One of the first things the students taking fermentation technology will be the outline of the fermentation process flow. He will learn that the complete industrial fermentation process will be made up of three main stages:
1 Upstream activities
2 Midstream activities
3 Downstream activities
In any industrial fermentation process is seen as a pipeline of activities originating upstream with the fermentation products finally being obtained at the end of the pipe or at the downstream stage.

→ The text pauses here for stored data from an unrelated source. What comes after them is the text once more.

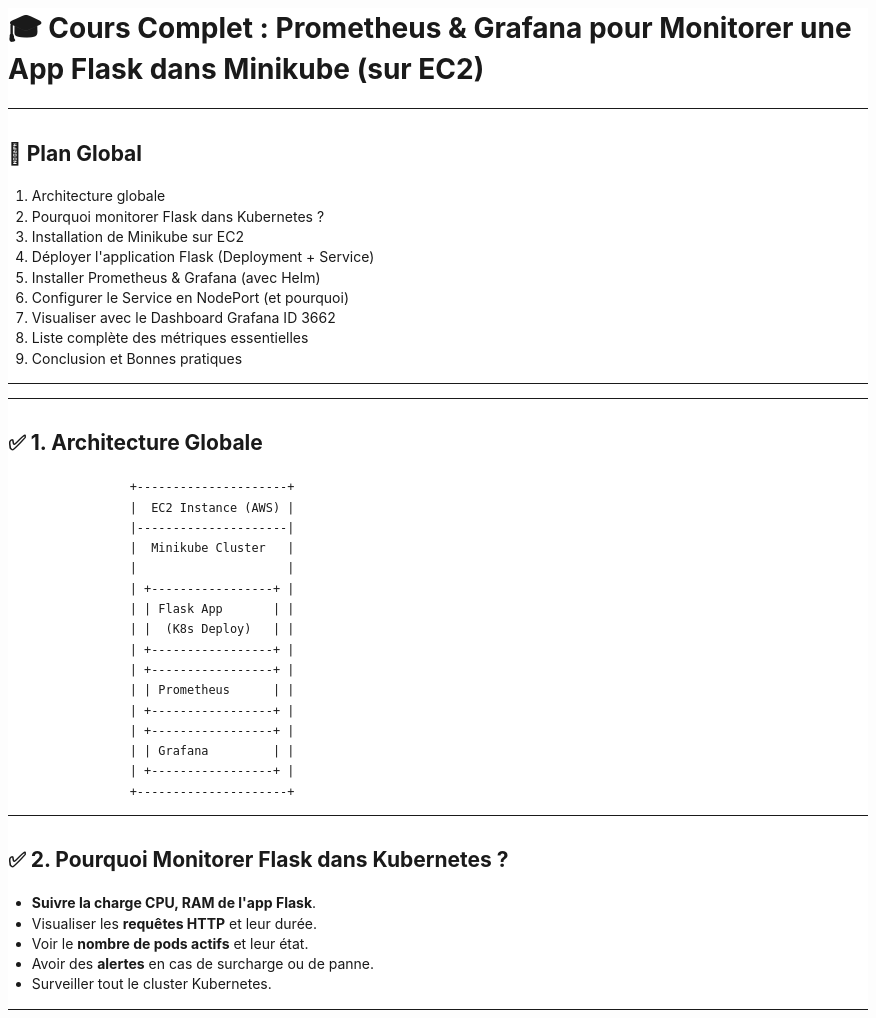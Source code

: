 # 🎓 **Cours Complet : Prometheus & Grafana pour Monitorer une App Flask dans Minikube (sur EC2)**

---

## 📌 **Plan Global**

1. Architecture globale
2. Pourquoi monitorer Flask dans Kubernetes ?
3. Installation de Minikube sur EC2
4. Déployer l'application Flask (Deployment + Service)
5. Installer Prometheus & Grafana (avec Helm)
6. Configurer le Service en NodePort (et pourquoi)
7. Visualiser avec le Dashboard Grafana ID 3662
8. Liste complète des métriques essentielles
9. Conclusion et Bonnes pratiques

---

---

## ✅ 1. Architecture Globale

```
                 +---------------------+
                 |  EC2 Instance (AWS) |
                 |---------------------|
                 |  Minikube Cluster   |
                 |                     |
                 | +-----------------+ |
                 | | Flask App       | |
                 | |  (K8s Deploy)   | |
                 | +-----------------+ |
                 | +-----------------+ |
                 | | Prometheus      | |
                 | +-----------------+ |
                 | +-----------------+ |
                 | | Grafana         | |
                 | +-----------------+ |
                 +---------------------+
```

---

## ✅ 2. Pourquoi Monitorer Flask dans Kubernetes ?

* **Suivre la charge CPU, RAM de l'app Flask**.
* Visualiser les **requêtes HTTP** et leur durée.
* Voir le **nombre de pods actifs** et leur état.
* Avoir des **alertes** en cas de surcharge ou de panne.
* Surveiller tout le cluster Kubernetes.

---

Thus in a simplification in the process flow we see masses being introduced into the process and as it flow down the pipe these masses are being transformed to the desired fermentation products by the fermentation microorganisms.
At each stage of the transformation optimal conditions are implemented not only to obtain the highest yield of the products but also in terms of energy and economic efficiency. This attempts can only be carried out if we assumed that the flow of substrates through the fermentation process will pass through various unit processes which could be identified and optimized.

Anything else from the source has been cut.